Stored data
★ ★ ★ ★ ★
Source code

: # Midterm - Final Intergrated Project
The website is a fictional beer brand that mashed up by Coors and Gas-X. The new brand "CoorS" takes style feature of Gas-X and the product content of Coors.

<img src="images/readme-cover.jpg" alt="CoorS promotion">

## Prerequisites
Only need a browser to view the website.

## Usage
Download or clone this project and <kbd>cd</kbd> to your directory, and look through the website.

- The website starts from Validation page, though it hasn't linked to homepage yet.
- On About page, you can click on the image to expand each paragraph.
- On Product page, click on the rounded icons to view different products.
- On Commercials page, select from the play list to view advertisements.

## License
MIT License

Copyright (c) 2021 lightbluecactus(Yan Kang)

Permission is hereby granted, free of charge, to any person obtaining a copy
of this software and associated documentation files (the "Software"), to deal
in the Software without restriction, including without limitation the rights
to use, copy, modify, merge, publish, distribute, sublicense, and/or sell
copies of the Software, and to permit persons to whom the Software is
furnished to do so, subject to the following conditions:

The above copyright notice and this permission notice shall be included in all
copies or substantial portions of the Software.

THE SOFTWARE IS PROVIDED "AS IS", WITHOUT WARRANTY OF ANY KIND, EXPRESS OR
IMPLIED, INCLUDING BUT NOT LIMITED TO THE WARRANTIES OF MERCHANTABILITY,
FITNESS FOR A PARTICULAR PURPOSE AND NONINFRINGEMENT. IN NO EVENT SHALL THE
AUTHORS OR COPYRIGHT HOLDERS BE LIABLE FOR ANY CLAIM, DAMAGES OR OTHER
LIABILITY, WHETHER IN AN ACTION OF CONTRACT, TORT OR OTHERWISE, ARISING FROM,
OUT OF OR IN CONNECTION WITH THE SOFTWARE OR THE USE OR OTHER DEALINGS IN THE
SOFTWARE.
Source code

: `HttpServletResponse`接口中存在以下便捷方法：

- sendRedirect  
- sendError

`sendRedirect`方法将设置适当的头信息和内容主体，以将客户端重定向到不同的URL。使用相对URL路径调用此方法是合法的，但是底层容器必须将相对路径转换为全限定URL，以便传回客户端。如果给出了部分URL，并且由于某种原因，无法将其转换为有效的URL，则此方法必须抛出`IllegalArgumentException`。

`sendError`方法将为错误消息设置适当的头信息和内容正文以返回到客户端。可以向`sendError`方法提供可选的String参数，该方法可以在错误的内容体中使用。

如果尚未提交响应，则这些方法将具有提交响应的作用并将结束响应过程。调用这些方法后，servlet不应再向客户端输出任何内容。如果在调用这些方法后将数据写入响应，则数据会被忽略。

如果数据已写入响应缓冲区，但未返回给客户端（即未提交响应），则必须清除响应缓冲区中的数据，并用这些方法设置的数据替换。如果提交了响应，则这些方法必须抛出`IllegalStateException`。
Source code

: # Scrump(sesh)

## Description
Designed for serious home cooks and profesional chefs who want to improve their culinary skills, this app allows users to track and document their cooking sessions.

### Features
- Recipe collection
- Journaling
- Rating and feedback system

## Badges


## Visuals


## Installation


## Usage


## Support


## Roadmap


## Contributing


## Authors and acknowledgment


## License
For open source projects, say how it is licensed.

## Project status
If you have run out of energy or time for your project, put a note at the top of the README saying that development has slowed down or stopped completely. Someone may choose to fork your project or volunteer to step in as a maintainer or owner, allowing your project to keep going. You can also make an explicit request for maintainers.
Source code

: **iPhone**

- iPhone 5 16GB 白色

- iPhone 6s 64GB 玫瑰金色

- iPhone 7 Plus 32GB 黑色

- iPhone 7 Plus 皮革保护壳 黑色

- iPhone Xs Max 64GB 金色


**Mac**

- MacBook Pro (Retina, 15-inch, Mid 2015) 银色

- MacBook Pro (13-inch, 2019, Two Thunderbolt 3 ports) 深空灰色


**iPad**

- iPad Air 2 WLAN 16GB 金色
★ ★ ★ ★ ★
**Exercise brief:** An exact repeat of the lines from the one containing "- MacBook Pro (13-inch, 2019, Two" through the final line of the entries is the whole answer.

**Task output:**
- MacBook Pro (13-inch, 2019, Two Thunderbolt 3 ports) 深空灰色


**iPad**

- iPad Air 2 WLAN 16GB 金色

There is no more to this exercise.